What you are asked to do: When the string "relax" appears in a line of the records, show the whole line.

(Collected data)
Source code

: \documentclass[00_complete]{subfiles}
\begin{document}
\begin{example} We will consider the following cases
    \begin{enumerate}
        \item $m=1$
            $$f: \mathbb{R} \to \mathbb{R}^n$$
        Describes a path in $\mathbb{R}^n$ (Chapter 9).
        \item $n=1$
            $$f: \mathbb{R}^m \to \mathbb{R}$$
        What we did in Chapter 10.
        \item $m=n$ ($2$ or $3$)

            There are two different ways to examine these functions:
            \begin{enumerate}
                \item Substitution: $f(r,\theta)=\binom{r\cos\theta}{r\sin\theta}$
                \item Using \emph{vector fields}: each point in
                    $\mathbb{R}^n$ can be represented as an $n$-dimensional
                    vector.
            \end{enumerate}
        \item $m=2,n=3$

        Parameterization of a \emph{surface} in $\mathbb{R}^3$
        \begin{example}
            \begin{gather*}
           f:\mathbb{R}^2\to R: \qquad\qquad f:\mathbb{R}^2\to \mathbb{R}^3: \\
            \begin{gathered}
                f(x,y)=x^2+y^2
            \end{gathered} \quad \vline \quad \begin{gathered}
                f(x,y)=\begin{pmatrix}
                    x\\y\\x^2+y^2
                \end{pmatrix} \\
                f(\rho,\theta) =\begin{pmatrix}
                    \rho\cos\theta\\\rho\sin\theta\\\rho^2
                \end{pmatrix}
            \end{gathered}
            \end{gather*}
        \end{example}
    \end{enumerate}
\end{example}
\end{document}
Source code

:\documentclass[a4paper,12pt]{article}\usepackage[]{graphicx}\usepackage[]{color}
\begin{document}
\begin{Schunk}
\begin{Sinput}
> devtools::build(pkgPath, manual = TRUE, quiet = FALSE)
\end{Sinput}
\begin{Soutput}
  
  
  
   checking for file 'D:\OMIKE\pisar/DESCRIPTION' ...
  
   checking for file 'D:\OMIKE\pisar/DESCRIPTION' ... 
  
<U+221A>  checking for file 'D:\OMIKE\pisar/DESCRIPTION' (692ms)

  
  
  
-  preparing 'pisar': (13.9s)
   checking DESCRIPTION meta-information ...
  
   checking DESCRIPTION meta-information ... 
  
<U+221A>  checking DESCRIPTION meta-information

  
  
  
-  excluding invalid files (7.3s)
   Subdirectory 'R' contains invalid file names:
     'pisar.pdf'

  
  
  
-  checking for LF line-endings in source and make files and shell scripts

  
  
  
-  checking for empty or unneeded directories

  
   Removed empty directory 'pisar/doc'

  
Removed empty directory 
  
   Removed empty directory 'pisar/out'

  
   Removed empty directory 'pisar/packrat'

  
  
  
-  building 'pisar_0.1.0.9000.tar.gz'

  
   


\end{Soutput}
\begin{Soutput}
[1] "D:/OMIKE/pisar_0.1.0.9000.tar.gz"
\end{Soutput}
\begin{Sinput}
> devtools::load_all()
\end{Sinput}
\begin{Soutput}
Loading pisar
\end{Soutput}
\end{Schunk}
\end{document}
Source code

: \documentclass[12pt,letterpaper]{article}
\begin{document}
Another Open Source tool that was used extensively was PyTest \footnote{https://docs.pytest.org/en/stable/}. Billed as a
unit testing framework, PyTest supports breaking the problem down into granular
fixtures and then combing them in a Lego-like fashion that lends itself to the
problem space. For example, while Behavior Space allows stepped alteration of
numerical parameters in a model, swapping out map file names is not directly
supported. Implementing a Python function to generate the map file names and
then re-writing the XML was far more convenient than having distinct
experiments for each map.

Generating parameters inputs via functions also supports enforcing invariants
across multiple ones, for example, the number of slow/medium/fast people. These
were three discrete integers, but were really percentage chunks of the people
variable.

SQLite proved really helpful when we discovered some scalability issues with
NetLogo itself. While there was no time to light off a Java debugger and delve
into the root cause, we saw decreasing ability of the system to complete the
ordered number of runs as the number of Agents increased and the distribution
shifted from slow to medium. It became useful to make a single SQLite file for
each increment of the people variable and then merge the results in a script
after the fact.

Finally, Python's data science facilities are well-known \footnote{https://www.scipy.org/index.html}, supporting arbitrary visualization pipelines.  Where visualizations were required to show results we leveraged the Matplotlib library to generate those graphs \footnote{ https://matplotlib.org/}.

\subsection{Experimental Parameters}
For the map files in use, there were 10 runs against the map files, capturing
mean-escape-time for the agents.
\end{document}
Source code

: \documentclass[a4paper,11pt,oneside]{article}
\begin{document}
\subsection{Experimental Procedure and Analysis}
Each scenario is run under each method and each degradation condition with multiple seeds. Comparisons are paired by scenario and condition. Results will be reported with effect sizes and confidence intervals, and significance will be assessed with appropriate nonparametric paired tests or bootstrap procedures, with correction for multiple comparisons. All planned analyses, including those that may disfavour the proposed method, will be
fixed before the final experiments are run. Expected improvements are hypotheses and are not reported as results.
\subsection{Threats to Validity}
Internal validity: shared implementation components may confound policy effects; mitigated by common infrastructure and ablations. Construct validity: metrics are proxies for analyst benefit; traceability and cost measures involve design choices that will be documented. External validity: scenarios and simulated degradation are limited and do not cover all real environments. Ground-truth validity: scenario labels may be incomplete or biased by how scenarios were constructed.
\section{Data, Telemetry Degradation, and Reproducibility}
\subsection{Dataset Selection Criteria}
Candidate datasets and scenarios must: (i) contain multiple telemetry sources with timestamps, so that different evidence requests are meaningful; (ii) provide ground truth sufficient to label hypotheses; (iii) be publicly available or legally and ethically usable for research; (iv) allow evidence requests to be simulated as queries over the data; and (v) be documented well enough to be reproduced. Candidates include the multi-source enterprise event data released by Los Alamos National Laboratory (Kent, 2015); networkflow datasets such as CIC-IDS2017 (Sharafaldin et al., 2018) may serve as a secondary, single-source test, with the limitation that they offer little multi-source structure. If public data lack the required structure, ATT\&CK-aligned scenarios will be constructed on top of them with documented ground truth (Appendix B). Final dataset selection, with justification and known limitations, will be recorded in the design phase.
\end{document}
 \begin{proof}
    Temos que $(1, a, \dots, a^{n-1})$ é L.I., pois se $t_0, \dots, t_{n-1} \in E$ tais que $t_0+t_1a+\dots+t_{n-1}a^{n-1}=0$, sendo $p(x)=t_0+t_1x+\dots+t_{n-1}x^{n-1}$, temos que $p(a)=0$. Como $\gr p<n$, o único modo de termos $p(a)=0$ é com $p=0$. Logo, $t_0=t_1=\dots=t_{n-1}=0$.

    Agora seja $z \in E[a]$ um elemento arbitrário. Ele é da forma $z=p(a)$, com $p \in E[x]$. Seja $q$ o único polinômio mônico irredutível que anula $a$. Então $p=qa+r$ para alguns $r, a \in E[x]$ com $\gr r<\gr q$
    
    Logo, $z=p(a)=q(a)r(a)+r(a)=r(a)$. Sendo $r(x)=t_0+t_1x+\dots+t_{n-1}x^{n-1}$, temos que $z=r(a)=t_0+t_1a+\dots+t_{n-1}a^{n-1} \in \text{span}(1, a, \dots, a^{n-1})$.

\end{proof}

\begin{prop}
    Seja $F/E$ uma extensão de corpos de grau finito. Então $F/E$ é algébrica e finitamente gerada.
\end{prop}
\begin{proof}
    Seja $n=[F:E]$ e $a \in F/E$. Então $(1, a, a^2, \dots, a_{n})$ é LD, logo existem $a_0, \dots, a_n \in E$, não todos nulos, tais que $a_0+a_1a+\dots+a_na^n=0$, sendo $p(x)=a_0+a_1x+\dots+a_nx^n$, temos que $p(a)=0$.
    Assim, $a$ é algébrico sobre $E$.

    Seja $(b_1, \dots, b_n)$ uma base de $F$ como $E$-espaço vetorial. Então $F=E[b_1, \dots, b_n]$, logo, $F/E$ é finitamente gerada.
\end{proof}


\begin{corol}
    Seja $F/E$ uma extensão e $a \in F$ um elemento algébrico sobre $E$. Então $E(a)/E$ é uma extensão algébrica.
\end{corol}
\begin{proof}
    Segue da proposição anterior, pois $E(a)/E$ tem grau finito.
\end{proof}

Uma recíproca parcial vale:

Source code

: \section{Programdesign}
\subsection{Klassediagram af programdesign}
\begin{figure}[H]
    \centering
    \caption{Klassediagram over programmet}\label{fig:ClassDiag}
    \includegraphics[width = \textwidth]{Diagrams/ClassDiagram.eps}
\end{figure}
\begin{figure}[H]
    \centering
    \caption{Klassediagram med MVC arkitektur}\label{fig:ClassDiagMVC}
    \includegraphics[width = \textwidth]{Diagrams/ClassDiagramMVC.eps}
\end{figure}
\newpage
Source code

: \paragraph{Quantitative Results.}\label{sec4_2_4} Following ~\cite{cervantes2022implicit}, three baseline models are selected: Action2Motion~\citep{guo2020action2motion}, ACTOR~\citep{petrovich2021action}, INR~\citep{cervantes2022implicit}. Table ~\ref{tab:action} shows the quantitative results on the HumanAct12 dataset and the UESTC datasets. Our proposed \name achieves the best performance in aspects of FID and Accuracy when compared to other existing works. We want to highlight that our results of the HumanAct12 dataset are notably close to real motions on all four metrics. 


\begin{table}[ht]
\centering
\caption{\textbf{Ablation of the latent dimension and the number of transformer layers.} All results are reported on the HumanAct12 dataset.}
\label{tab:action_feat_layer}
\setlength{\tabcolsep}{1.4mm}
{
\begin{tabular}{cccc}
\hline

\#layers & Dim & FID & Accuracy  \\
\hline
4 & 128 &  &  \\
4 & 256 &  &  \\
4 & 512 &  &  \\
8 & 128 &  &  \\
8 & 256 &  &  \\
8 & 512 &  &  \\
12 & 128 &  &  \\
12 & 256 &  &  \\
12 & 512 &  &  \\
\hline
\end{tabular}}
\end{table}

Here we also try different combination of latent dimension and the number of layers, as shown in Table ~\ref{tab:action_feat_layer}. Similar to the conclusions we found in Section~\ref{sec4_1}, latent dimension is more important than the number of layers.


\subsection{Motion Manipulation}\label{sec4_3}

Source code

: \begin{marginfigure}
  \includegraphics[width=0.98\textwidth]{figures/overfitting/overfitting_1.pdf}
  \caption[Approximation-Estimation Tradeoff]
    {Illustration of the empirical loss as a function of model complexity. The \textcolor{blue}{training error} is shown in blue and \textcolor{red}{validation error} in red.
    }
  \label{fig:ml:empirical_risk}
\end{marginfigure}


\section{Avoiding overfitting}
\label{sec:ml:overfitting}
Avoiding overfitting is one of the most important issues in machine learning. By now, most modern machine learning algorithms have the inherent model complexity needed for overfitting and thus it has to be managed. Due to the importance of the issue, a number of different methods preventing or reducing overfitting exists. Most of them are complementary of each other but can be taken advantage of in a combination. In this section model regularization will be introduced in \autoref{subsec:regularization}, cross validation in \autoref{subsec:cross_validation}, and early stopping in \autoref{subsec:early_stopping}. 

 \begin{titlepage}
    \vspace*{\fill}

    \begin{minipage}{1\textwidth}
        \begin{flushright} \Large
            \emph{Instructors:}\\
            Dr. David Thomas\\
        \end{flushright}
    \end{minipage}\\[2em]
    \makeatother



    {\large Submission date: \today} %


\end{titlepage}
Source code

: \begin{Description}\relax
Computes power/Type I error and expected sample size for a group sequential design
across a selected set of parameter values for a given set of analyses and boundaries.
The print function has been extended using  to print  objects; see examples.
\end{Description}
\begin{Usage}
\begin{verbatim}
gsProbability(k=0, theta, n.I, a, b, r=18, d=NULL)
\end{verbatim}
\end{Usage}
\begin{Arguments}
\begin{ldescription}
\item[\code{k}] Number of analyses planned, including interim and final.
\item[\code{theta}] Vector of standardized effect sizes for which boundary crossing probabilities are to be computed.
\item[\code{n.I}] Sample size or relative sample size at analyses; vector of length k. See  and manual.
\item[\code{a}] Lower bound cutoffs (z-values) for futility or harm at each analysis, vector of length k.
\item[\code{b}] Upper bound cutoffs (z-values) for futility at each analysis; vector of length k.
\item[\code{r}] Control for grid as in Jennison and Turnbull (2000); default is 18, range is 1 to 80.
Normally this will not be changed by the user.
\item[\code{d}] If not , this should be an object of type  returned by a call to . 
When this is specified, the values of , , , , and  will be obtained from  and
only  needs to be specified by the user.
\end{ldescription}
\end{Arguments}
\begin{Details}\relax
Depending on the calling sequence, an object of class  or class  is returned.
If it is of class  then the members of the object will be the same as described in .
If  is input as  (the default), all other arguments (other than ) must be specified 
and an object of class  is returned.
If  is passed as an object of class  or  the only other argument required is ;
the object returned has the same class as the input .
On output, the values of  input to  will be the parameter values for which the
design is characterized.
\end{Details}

Final answer:
: \begin{Description}\relax
\begin{Details}\relax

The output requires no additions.